DATA PROVIDED:
------
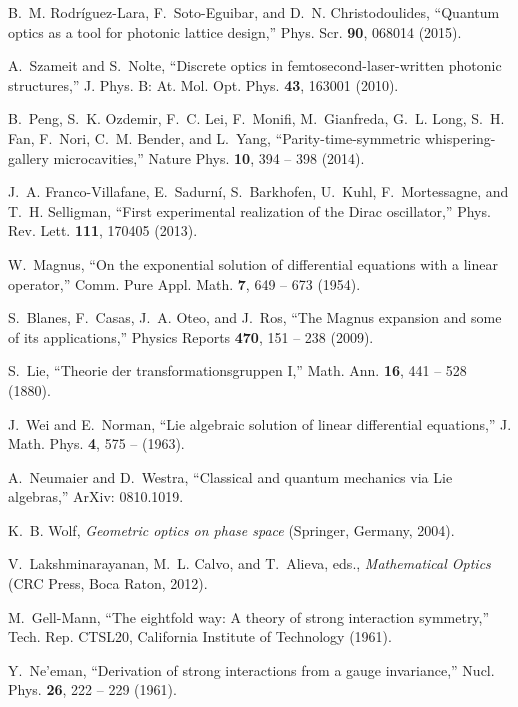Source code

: \documentclass[9pt,twocolumn,twoside]{osajnl}
\begin{document}
\begin{thebibliography}{10}
B.~M. Rodr\'iguez-Lara, F.~Soto-Eguibar, and D.~N. Christodoulides,
  \enquote{Quantum optics as a tool for photonic lattice design,} Phys. Scr.
  \textbf{90}, 068014 (2015).

A.~Szameit and S.~Nolte, \enquote{Discrete optics in femtosecond-laser-written
  photonic structures,} J. Phys. B: At. Mol. Opt. Phys. \textbf{43}, 163001
  (2010).

B.~Peng, S.~K. Ozdemir, F.~C. Lei, F.~Monifi, M.~Gianfreda, G.~L. Long, S.~H.
  Fan, F.~Nori, C.~M. Bender, and L.~Yang, \enquote{Parity-time-symmetric
  whispering-gallery microcavities,} Nature Phys. \textbf{10}, 394 -- 398
  (2014).

J.~A. Franco-Villafane, E.~Sadurn\'{i}, S.~Barkhofen, U.~Kuhl, F.~Mortessagne,
  and T.~H. Selligman, \enquote{First experimental realization of the Dirac
  oscillator,} Phys. Rev. Lett. \textbf{111}, 170405 (2013).

W.~Magnus, \enquote{On the exponential solution of differential equations with
  a linear operator,} Comm. Pure Appl. Math. \textbf{7}, 649 -- 673 (1954).

S.~Blanes, F.~Casas, J.~A. Oteo, and J.~Ros, \enquote{The Magnus expansion and
  some of its applications,} Physics Reports \textbf{470}, 151 -- 238 (2009).

S.~Lie, \enquote{Theorie der transformationsgruppen I,} Math. Ann. \textbf{16},
  441 -- 528 (1880).

J.~Wei and E.~Norman, \enquote{Lie algebraic solution of linear differential
  equations,} J. Math. Phys. \textbf{4}, 575 -- (1963).

A.~Neumaier and D.~Westra, \enquote{Classical and quantum mechanics via Lie
  algebras,} ArXiv: 0810.1019.

K.~B. Wolf, \emph{Geometric optics on phase space} (Springer, Germany, 2004).

V.~Lakshminarayanan, M.~L. Calvo, and T.~Alieva, eds., \emph{Mathematical
  Optics} (CRC Press, Boca Raton, 2012).

M.~Gell-Mann, \enquote{The eightfold way: A theory of strong interaction
  symmetry,} Tech. Rep. CTSL20, California Institute of Technology (1961).

Y.~Ne'eman, \enquote{Derivation of strong interactions from a gauge
  invariance,} Nucl. Phys. \textbf{26}, 222 -- 229 (1961).


\end{thebibliography}
\end{document}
------
TASK DESCRIPTION: When repeating the entries, leave out every picture and keep the rest exact.

TASK ANSWER:
Source code

: \documentclass[9pt,twocolumn,twoside]{osajnl}
\begin{document}
\begin{thebibliography}{10}
B.~M. Rodr\'iguez-Lara, F.~Soto-Eguibar, and D.~N. Christodoulides,
  \enquote{Quantum optics as a tool for photonic lattice design,} Phys. Scr.
  \textbf{90}, 068014 (2015).

A.~Szameit and S.~Nolte, \enquote{Discrete optics in femtosecond-laser-written
  photonic structures,} J. Phys. B: At. Mol. Opt. Phys. \textbf{43}, 163001
  (2010).

B.~Peng, S.~K. Ozdemir, F.~C. Lei, F.~Monifi, M.~Gianfreda, G.~L. Long, S.~H.
  Fan, F.~Nori, C.~M. Bender, and L.~Yang, \enquote{Parity-time-symmetric
  whispering-gallery microcavities,} Nature Phys. \textbf{10}, 394 -- 398
  (2014).

J.~A. Franco-Villafane, E.~Sadurn\'{i}, S.~Barkhofen, U.~Kuhl, F.~Mortessagne,
  and T.~H. Selligman, \enquote{First experimental realization of the Dirac
  oscillator,} Phys. Rev. Lett. \textbf{111}, 170405 (2013).

W.~Magnus, \enquote{On the exponential solution of differential equations with
  a linear operator,} Comm. Pure Appl. Math. \textbf{7}, 649 -- 673 (1954).

S.~Blanes, F.~Casas, J.~A. Oteo, and J.~Ros, \enquote{The Magnus expansion and
  some of its applications,} Physics Reports \textbf{470}, 151 -- 238 (2009).

S.~Lie, \enquote{Theorie der transformationsgruppen I,} Math. Ann. \textbf{16},
  441 -- 528 (1880).

J.~Wei and E.~Norman, \enquote{Lie algebraic solution of linear differential
  equations,} J. Math. Phys. \textbf{4}, 575 -- (1963).

A.~Neumaier and D.~Westra, \enquote{Classical and quantum mechanics via Lie
  algebras,} ArXiv: 0810.1019.

K.~B. Wolf, \emph{Geometric optics on phase space} (Springer, Germany, 2004).

V.~Lakshminarayanan, M.~L. Calvo, and T.~Alieva, eds., \emph{Mathematical
  Optics} (CRC Press, Boca Raton, 2012).

M.~Gell-Mann, \enquote{The eightfold way: A theory of strong interaction
  symmetry,} Tech. Rep. CTSL20, California Institute of Technology (1961).

Y.~Ne'eman, \enquote{Derivation of strong interactions from a gauge
  invariance,} Nucl. Phys. \textbf{26}, 222 -- 229 (1961).


\end{thebibliography}
\end{document}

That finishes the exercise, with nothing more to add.